Scala Async - miguro
http://docs.scala-lang.org/sips/pending/async.html

======
acjohnson55
I was first exposed to this in the Principles of Reactive Programming Coursera
course taught be Odersky and others. At the time, I didn't fully get async,
because it was kind of thrown at us with a bunch of other primitives for
asynchronous programming.

However, I recently looked into it again for a project I'm on. We decided to
convert from `for...yield` comprehensions to `async`/`await`, and I'm very
satisfied so far. The former approach wasn't so bad in cases where we just
needed to wait on a bunch of unrelated or loosely related future-returning API
calls. But it was a mess when some API calls relied on complex logic fed by
the results of other API calls.

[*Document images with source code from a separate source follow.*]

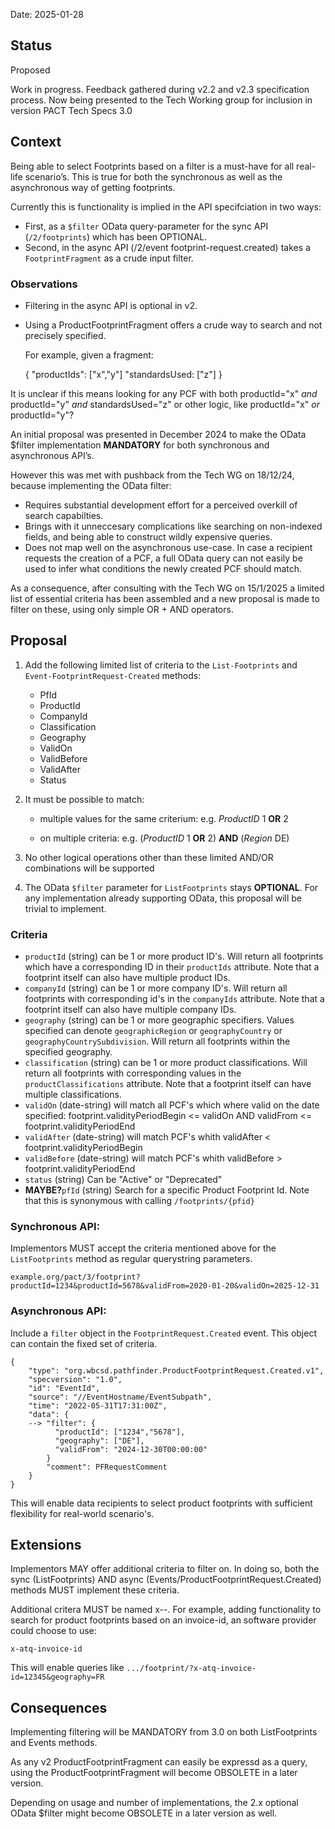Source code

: Date: 2025-01-28

 ## Status

 Proposed

Work in progress. Feedback gathered during v2.2 and v2.3 specification process. Now being presented to the Tech Working group for inclusion in version PACT Tech Specs 3.0


 ## Context

Being able to select Footprints based on a filter is a must-have for all real-life scenario’s.
This is true for both the synchronous as well as the asynchronous way of getting footprints. 

Currently this is functionality is implied in the API specifciation in two ways:
 
  - First, as a `$filter` OData query-parameter for the sync API (`/2/footprints`) which has been OPTIONAL. 
  - Second, in the async API (/2/event footprint-request.created) takes a `FootprintFragment` as a crude input filter.

### Observations

- Filtering in the async API is optional in v2.
- Using a ProductFootprintFragment offers a crude way to search and not precisely specified.

  For example, given a fragment:

    { 
        "productIds": ["x","y"]
        "standardsUsed: ["z"]
    }

It is unclear if this means looking for any PCF with both productId="x" *and* productId="y" *and* standardsUsed="z" or 
other logic, like productId="x" *or* productId="y"?

An initial proposal was presented in December 2024 to make the OData $filter implementation **MANDATORY** for both synchronous and asynchronous API’s. 

However this was met with pushback from the Tech WG on 18/12/24, because implementing the OData filter:
  - Requires substantial development effort for a perceived overkill of search capabilties.
  - Brings with it unneccesary complications like searching on non-indexed fields, and being able to construct wildly expensive queries.
  - Does not map well on the asynchronous use-case. In case a recipient requests the creation of a PCF, a full OData query can not easily be used to infer what conditions the newly created PCF should match.

As a consequence, after consulting with the Tech WG on 15/1/2025 a limited list of essential criteria has been assembled and a new proposal is made to filter on these, using only simple OR + AND operators.


## Proposal 

1) Add the following limited list of criteria to the `List-Footprints` and `Event-FootprintRequest-Created` methods:
    
    * PfId
    * ProductId
    * CompanyId
    * Classification
    * Geography
    * ValidOn
    * ValidBefore
    * ValidAfter
    * Status

2) It must be possible to match: 
    
    * multiple values for the same criterium: e.g. *ProductID* 1 **OR** 2
  
    * on multiple criteria: e.g. (*ProductID* 1 **OR** 2) **AND** (*Region* DE)

3) No other logical operations other than these limited AND/OR combinations will be supported

4) The OData `$filter` parameter for `ListFootprints`  stays **OPTIONAL**. For any implementation already supporting OData, this proposal will be trivial to implement. 


### Criteria

* `productId` (string) can be 1 or more product ID's. Will return all footprints which have a corresponding ID in their `productIds` attribute. Note that a footprint itself can also have multiple product IDs.
* `companyId` (string) can be 1 or more company ID's. Will return all footprints with corresponding id's in the `companyIds` attribute. Note that a footprint itself can also have multiple company IDs.
* `geography` (string) can be 1 or more geographic specifiers. Values specified can denote `geographicRegion` or `geographyCountry` or `geographyCountrySubdivision`. Will return all footprints within the specified geography.
* `classification` (string) can be 1 or more product classifications. Will return all footprints with corresponding values in the `productClassifications` attribute. Note that a footprint itself can have multiple classifications.
* `validOn` (date-string) will match all PCF's which where valid on the date specified: footprint.validityPeriodBegin <= validOn AND validFrom <= footprint.validityPeriodEnd
* `validAfter` (date-string) will match PCF's whith validAfter < footprint.validityPeriodBegin
* `validBefore` (date-string) will match PCF's whith validBefore > footprint.validityPeriodEnd
* `status` (string) Can be "Active" or "Deprecated"
* **MAYBE?**`pfId` (string) Search for a specific Product Footprint Id. Note that this is synonymous with calling `/footprints/{pfid}`


### Synchronous API:

Implementors MUST accept the criteria mentioned above for the `ListFootprints` method as regular querystring parameters.

    example.org/pact/3/footprint?productId=1234&productId=5678&validFrom=2020-01-20&validOn=2025-12-31

### Asynchronous API:

Include a `filter` object in the `FootprintRequest.Created` event. This object can contain the fixed set of criteria.  

    {
        "type": "org.wbcsd.pathfinder.ProductFootprintRequest.Created.v1",
        "specversion": "1.0",
        "id": "EventId",
        "source": "//EventHostname/EventSubpath",
        "time": "2022-05-31T17:31:00Z",
        "data": {
        --> "filter": {
              "productId": ["1234","5678"],
              "geography": ["DE"],
              "validFrom": "2024-12-30T00:00:00"
            }
            "comment": PFRequestComment
        }
    }

This will enable data recipients to select product footprints with sufficient flexibility for real-world scenario's.

## Extensions

Implementors MAY offer additional criteria to filter on. In doing so, both the sync (ListFootprints) AND async (Events/ProductFootprintRequest.Created) methods MUST implement these criteria.

Additional critera MUST be named x-<implementor>-<criterium>. For example, adding functionality to search for product footprints based on an invoice-id, an software provider could choose to use: 

  `x-atq-invoice-id`

This will enable queries like `.../footprint/?x-atq-invoice-id=12345&geography=FR`


## Consequences

Implementing filtering will be MANDATORY from 3.0 on both ListFootprints and Events methods. 

As any v2 ProductFootprintFragment can easily be expressd as a query, using the ProductFootprintFragment will become OBSOLETE in a later version.

Depending on usage and number of implementations, the 2.x optional OData $filter might become OBSOLETE in a later version as well.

That's when the ability of Scala Async to let
you write nearly the same control flow as synchronous code really pays
dividends.

It's pretty slick -- it basically transforms your code into a finite state
machine, with the states transitions happen as futures resolve. There seems to
still be some ongoing work to support the maximum possible number of control
flows, but what works now is already pretty useful.

One thing to note is that by default, different async sections will run
concurrently. I'm not sure how to change this, but it's something to be aware
of if you have any shared mutable state. I had some unsynchronized memoization
code fail under a race condition due to this, because the code I converted had
used futures on a single thread.